What to do
Extract each line of the data and write it out again exactly.

(Plain-text document sources)
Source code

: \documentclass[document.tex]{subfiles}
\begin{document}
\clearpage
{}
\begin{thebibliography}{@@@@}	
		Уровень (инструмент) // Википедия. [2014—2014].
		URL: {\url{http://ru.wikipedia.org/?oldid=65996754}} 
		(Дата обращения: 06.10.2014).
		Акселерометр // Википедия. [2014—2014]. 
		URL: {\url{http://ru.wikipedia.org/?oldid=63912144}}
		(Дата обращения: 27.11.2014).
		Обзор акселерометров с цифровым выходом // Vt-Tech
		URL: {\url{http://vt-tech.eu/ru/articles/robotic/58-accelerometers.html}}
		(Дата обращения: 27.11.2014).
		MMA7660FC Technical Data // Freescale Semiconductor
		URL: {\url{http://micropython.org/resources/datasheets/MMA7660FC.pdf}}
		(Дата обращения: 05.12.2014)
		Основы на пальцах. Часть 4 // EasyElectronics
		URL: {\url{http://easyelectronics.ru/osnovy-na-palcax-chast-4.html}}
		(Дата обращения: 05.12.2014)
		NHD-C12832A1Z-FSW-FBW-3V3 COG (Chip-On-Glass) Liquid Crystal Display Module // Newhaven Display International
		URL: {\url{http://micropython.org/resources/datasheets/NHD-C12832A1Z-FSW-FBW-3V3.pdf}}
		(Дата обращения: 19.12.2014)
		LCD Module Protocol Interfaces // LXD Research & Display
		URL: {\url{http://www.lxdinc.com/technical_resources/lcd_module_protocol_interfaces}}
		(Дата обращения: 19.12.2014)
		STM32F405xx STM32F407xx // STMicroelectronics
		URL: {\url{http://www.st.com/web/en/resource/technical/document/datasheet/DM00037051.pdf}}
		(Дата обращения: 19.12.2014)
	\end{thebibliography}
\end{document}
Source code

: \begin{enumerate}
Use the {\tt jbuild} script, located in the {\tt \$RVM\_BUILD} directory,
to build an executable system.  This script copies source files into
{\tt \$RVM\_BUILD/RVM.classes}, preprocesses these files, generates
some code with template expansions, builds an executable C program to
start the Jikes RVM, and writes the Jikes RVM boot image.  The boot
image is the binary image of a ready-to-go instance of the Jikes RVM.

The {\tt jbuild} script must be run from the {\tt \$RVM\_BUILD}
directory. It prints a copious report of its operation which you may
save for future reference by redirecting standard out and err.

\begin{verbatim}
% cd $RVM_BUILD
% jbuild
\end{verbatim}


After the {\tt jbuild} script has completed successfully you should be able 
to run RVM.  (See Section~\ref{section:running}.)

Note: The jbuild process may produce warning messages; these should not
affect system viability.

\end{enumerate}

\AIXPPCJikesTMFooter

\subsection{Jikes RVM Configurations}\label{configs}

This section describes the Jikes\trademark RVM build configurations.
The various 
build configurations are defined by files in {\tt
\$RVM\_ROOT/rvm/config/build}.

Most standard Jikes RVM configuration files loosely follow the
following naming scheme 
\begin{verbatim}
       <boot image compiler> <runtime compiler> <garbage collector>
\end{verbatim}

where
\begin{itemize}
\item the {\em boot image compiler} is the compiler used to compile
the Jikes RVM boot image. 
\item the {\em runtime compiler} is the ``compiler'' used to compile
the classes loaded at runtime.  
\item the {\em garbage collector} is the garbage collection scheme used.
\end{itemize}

Result for this exercise
Source code

: \documentclass[document.tex]{subfiles}
\begin{document}
\clearpage
{}
\begin{thebibliography}{@@@@}	
		Уровень (инструмент) // Википедия. [2014—2014].
		URL: {\url{http://ru.wikipedia.org/?oldid=65996754}} 
		(Дата обращения: 06.10.2014).
		Акселерометр // Википедия. [2014—2014]. 
		URL: {\url{http://ru.wikipedia.org/?oldid=63912144}}
		(Дата обращения: 27.11.2014).
		Обзор акселерометров с цифровым выходом // Vt-Tech
		URL: {\url{http://vt-tech.eu/ru/articles/robotic/58-accelerometers.html}}
		(Дата обращения: 27.11.2014).
		MMA7660FC Technical Data // Freescale Semiconductor
		URL: {\url{http://micropython.org/resources/datasheets/MMA7660FC.pdf}}
		(Дата обращения: 05.12.2014)
		Основы на пальцах. Часть 4 // EasyElectronics
		URL: {\url{http://easyelectronics.ru/osnovy-na-palcax-chast-4.html}}
		(Дата обращения: 05.12.2014)
		NHD-C12832A1Z-FSW-FBW-3V3 COG (Chip-On-Glass) Liquid Crystal Display Module // Newhaven Display International
		URL: {\url{http://micropython.org/resources/datasheets/NHD-C12832A1Z-FSW-FBW-3V3.pdf}}
		(Дата обращения: 19.12.2014)
		LCD Module Protocol Interfaces // LXD Research & Display
		URL: {\url{http://www.lxdinc.com/technical_resources/lcd_module_protocol_interfaces}}
		(Дата обращения: 19.12.2014)
		STM32F405xx STM32F407xx // STMicroelectronics
		URL: {\url{http://www.st.com/web/en/resource/technical/document/datasheet/DM00037051.pdf}}
		(Дата обращения: 19.12.2014)
	\end{thebibliography}
\end{document}
Source code

: \begin{enumerate}
Use the {\tt jbuild} script, located in the {\tt \$RVM\_BUILD} directory,
to build an executable system.  This script copies source files into
{\tt \$RVM\_BUILD/RVM.classes}, preprocesses these files, generates
some code with template expansions, builds an executable C program to
start the Jikes RVM, and writes the Jikes RVM boot image.  The boot
image is the binary image of a ready-to-go instance of the Jikes RVM.

The {\tt jbuild} script must be run from the {\tt \$RVM\_BUILD}
directory. It prints a copious report of its operation which you may
save for future reference by redirecting standard out and err.

\begin{verbatim}
% cd $RVM_BUILD
% jbuild
\end{verbatim}


After the {\tt jbuild} script has completed successfully you should be able 
to run RVM.  (See Section~\ref{section:running}.)

Note: The jbuild process may produce warning messages; these should not
affect system viability.

\end{enumerate}

\AIXPPCJikesTMFooter

\subsection{Jikes RVM Configurations}\label{configs}

This section describes the Jikes\trademark RVM build configurations.
The various 
build configurations are defined by files in {\tt
\$RVM\_ROOT/rvm/config/build}.

Most standard Jikes RVM configuration files loosely follow the
following naming scheme 
\begin{verbatim}
       <boot image compiler> <runtime compiler> <garbage collector>
\end{verbatim}

where
\begin{itemize}
\item the {\em boot image compiler} is the compiler used to compile
the Jikes RVM boot image. 
\item the {\em runtime compiler} is the ``compiler'' used to compile
the classes loaded at runtime.  
\item the {\em garbage collector} is the garbage collection scheme used.
\end{itemize}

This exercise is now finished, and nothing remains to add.